» **Aim of the task**
What is needed is an exact repeat of the lines from the line containing "21.7 n/ms \\" through the final line of the entries below, and nothing else.
☆ ☆ ☆ ☆ ☆
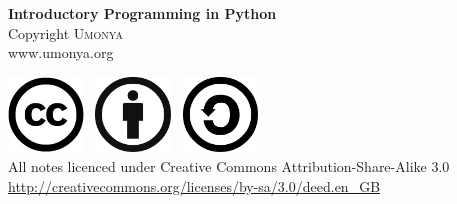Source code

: \begin{titlepage}
\begin{center}
{ \huge \bfseries Introductory Programming in Python } \\[5cm]
{\LARGE Copyright \textsc{Umonya}\\
www.umonya.org }\\[1cm]

\vfill

\includegraphics[width=0.15\textwidth]{./cc-logo.jpg}~
\includegraphics[width=0.15\textwidth]{./attribution-by.png}~
\includegraphics[width=0.15\textwidth]{./share-alike-sa.png}~ \\[0.5cm]
{\large All notes licenced under Creative Commons Attribution-Share-Alike 3.0 } \\
{\large \url{http://creativecommons.org/licenses/by-sa/3.0/deed.en_GB} }\\
\end{center}
\end{titlepage}
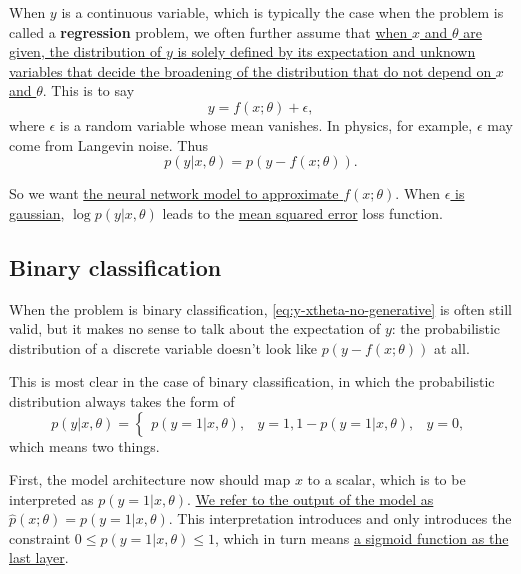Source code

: \documentclass[hyperref, a4paper, 12pt]{report}
\newcommand*{\concept}[1]{{\textbf{#1}}}
\def\\{}%
\begin{document}
When $y$ is a continuous variable,
which is typically the case when the problem is called a \concept{regression} problem,
we often further assume that \uline{when $x$ and $\theta$ are given, the distribution of $y$ is solely defined by its expectation and unknown variables that decide the broadening of the distribution that do not depend on $x$ and $\theta$}.
This is to say 
\begin{equation}
    y = f(x; \theta) + \epsilon,
\end{equation}
where $\epsilon$ is a random variable whose mean vanishes.
In physics, for example, $\epsilon$ may come from Langevin noise.
Thus 
\begin{equation}
    p(y | x, \theta) = p(y - f(x; \theta)).
\end{equation}

So we want \uline{the neural network model to approximate $f(x; \theta)$}.
When \uline{$\epsilon$ is gaussian}, $\log p(y | x, \theta)$ leads to the \uline{mean squared error} loss function.

\subsection{Binary classification}

When the problem is binary classification, \eqref{eq:y-xtheta-no-generative} is often still valid,
but it makes no sense to talk about the expectation of $y$:
the probabilistic distribution of a discrete variable doesn't look like $p(y - f(x; \theta))$ at all.

This is most clear in the case of binary classification, in which the probabilistic distribution always takes the form of 
\begin{equation}
    p(y| x, \theta) = \begin{cases}
        p(y = 1 | x, \theta)     , & y = 1, \\
        1 - p(y = 1 | x, \theta)  , & y = 0,
    \end{cases}
\end{equation}
which means two things.

First, the model architecture now should map $x$ to a scalar,
which is to be interpreted as $p(y = 1 | x, \theta)$.
\uline{We refer to the output of the model as $\hat{p}(x; \theta) = p(y = 1 | x, \theta)$}.
This interpretation introduces and only introduces the constraint $0 \leq p(y = 1 | x, \theta) \leq 1$,
which in turn means \uline{a sigmoid function as the last layer}.
\end{document}
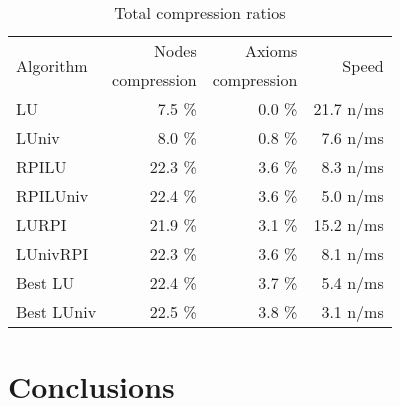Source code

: \documentclass{llncs}
\begin{document}
\begin{table}[ht]
  \centering
  \begin{tabular}{lrrr}
    \toprule
    \multirow{2}{*}{Algorithm} & Nodes       & Axioms      & \multirow{2}{*}{Speed} \\
                               & compression & compression & \\
    \midrule
    LU         &  7.5 \% &  0.0 \% & 21.7 n/ms \\
    LUniv      &  8.0 \% &  0.8 \% &  7.6 n/ms \\
    RPILU      & 22.3 \% &  3.6 \% &  8.3 n/ms \\
    RPILUniv   & 22.4 \% &  3.6 \% &  5.0 n/ms \\
    LURPI      & 21.9 \% &  3.1 \% & 15.2 n/ms \\
    LUnivRPI   & 22.3 \% &  3.6 \% &  8.1 n/ms \\
    Best LU    & 22.4 \% &  3.7 \% &  5.4 n/ms \\
    Best LUniv & 22.5 \% &  3.8 \% &  3.1 n/ms \\
    \bottomrule
  \end{tabular}
  \caption{Total compression ratios}
\end{table}


%
%
%
%

\section{Conclusions}




%

%


\end{document}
☆ ☆ ☆ ☆ ☆
» **Answer to the problem**
    LU         &  7.5 \% &  0.0 \% & 21.7 n/ms \\
    LUniv      &  8.0 \% &  0.8 \% &  7.6 n/ms \\
    RPILU      & 22.3 \% &  3.6 \% &  8.3 n/ms \\
    RPILUniv   & 22.4 \% &  3.6 \% &  5.0 n/ms \\
    LURPI      & 21.9 \% &  3.1 \% & 15.2 n/ms \\
    LUnivRPI   & 22.3 \% &  3.6 \% &  8.1 n/ms \\
    Best LU    & 22.4 \% &  3.7 \% &  5.4 n/ms \\
    Best LUniv & 22.5 \% &  3.8 \% &  3.1 n/ms \\
    \bottomrule
  \end{tabular}
  \caption{Total compression ratios}
\end{table}


%
%
%
%

\section{Conclusions}




%

%


\end{document}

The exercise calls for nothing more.